Source data:
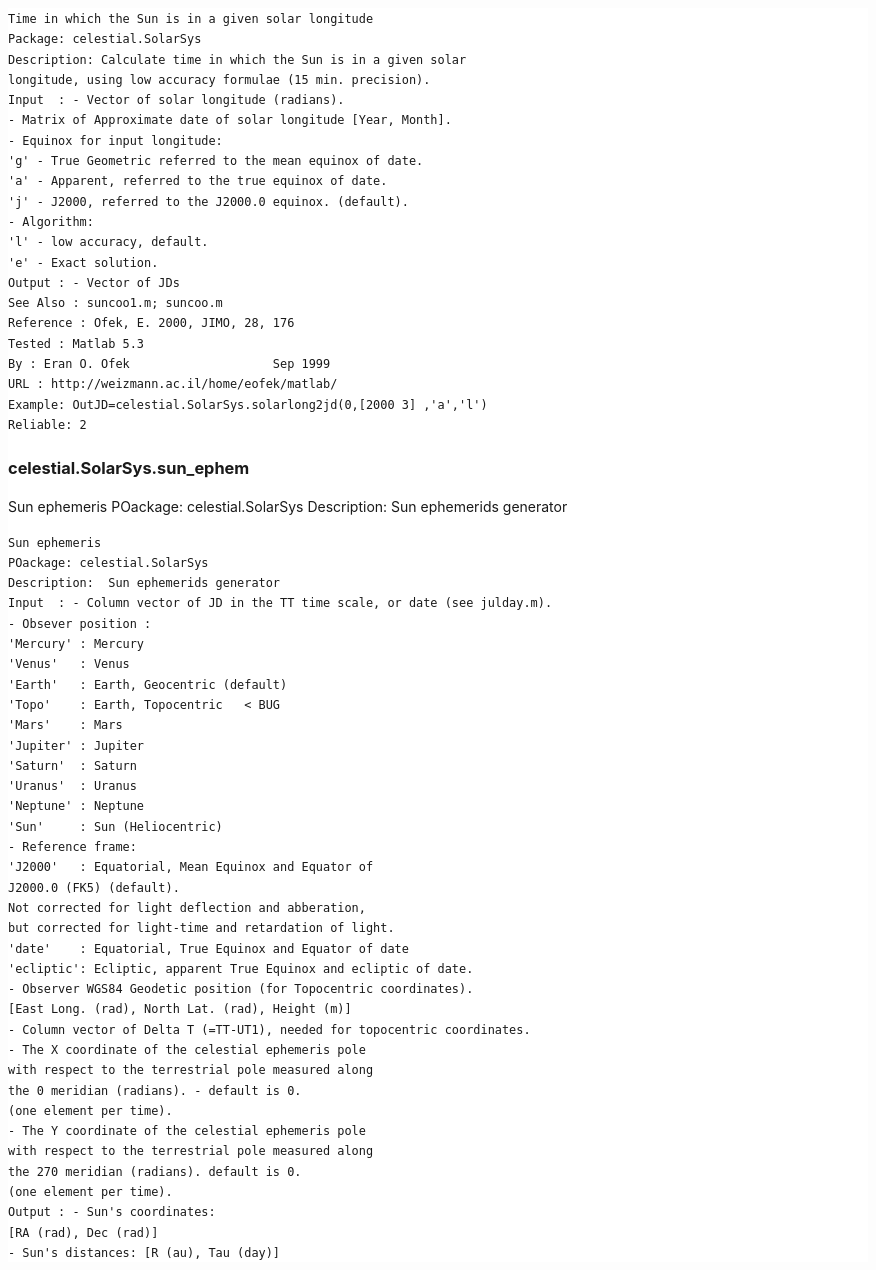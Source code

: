 
    
    Time in which the Sun is in a given solar longitude  
    Package: celestial.SolarSys  
    Description: Calculate time in which the Sun is in a given solar  
    longitude, using low accuracy formulae (15 min. precision).  
    Input  : - Vector of solar longitude (radians).  
    - Matrix of Approximate date of solar longitude [Year, Month].  
    - Equinox for input longitude:  
    'g' - True Geometric referred to the mean equinox of date.  
    'a' - Apparent, referred to the true equinox of date.  
    'j' - J2000, referred to the J2000.0 equinox. (default).  
    - Algorithm:  
    'l' - low accuracy, default.  
    'e' - Exact solution.  
    Output : - Vector of JDs  
    See Also : suncoo1.m; suncoo.m  
    Reference : Ofek, E. 2000, JIMO, 28, 176  
    Tested : Matlab 5.3  
    By : Eran O. Ofek                    Sep 1999  
    URL : http://weizmann.ac.il/home/eofek/matlab/  
    Example: OutJD=celestial.SolarSys.solarlong2jd(0,[2000 3] ,'a','l')  
    Reliable: 2  
      
### celestial.SolarSys.sun_ephem

Sun ephemeris POackage: celestial.SolarSys Description:  Sun ephemerids generator


    
    Sun ephemeris  
    POackage: celestial.SolarSys  
    Description:  Sun ephemerids generator  
    Input  : - Column vector of JD in the TT time scale, or date (see julday.m).  
    - Obsever position :  
    'Mercury' : Mercury  
    'Venus'   : Venus  
    'Earth'   : Earth, Geocentric (default)  
    'Topo'    : Earth, Topocentric   < BUG  
    'Mars'    : Mars  
    'Jupiter' : Jupiter  
    'Saturn'  : Saturn  
    'Uranus'  : Uranus  
    'Neptune' : Neptune  
    'Sun'     : Sun (Heliocentric)  
    - Reference frame:  
    'J2000'   : Equatorial, Mean Equinox and Equator of  
    J2000.0 (FK5) (default).  
    Not corrected for light deflection and abberation,  
    but corrected for light-time and retardation of light.  
    'date'    : Equatorial, True Equinox and Equator of date  
    'ecliptic': Ecliptic, apparent True Equinox and ecliptic of date.  
    - Observer WGS84 Geodetic position (for Topocentric coordinates).  
    [East Long. (rad), North Lat. (rad), Height (m)]  
    - Column vector of Delta T (=TT-UT1), needed for topocentric coordinates.  
    - The X coordinate of the celestial ephemeris pole  
    with respect to the terrestrial pole measured along  
    the 0 meridian (radians). - default is 0.  
    (one element per time).  
    - The Y coordinate of the celestial ephemeris pole  
    with respect to the terrestrial pole measured along  
    the 270 meridian (radians). default is 0.  
    (one element per time).  
    Output : - Sun's coordinates:  
    [RA (rad), Dec (rad)]  
    - Sun's distances: [R (au), Tau (day)]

▶ **TASK**: Set down no line except those from the one with "J2000.0 (FK5) (default)." to the last line of the data, inclusive, each exactly as written.

▶ **TASK ANSWER**:
    J2000.0 (FK5) (default).  
    Not corrected for light deflection and abberation,  
    but corrected for light-time and retardation of light.  
    'date'    : Equatorial, True Equinox and Equator of date  
    'ecliptic': Ecliptic, apparent True Equinox and ecliptic of date.  
    - Observer WGS84 Geodetic position (for Topocentric coordinates).  
    [East Long. (rad), North Lat. (rad), Height (m)]  
    - Column vector of Delta T (=TT-UT1), needed for topocentric coordinates.  
    - The X coordinate of the celestial ephemeris pole  
    with respect to the terrestrial pole measured along  
    the 0 meridian (radians). - default is 0.  
    (one element per time).  
    - The Y coordinate of the celestial ephemeris pole  
    with respect to the terrestrial pole measured along  
    the 270 meridian (radians). default is 0.  
    (one element per time).  
    Output : - Sun's coordinates:  
    [RA (rad), Dec (rad)]  
    - Sun's distances: [R (au), Tau (day)]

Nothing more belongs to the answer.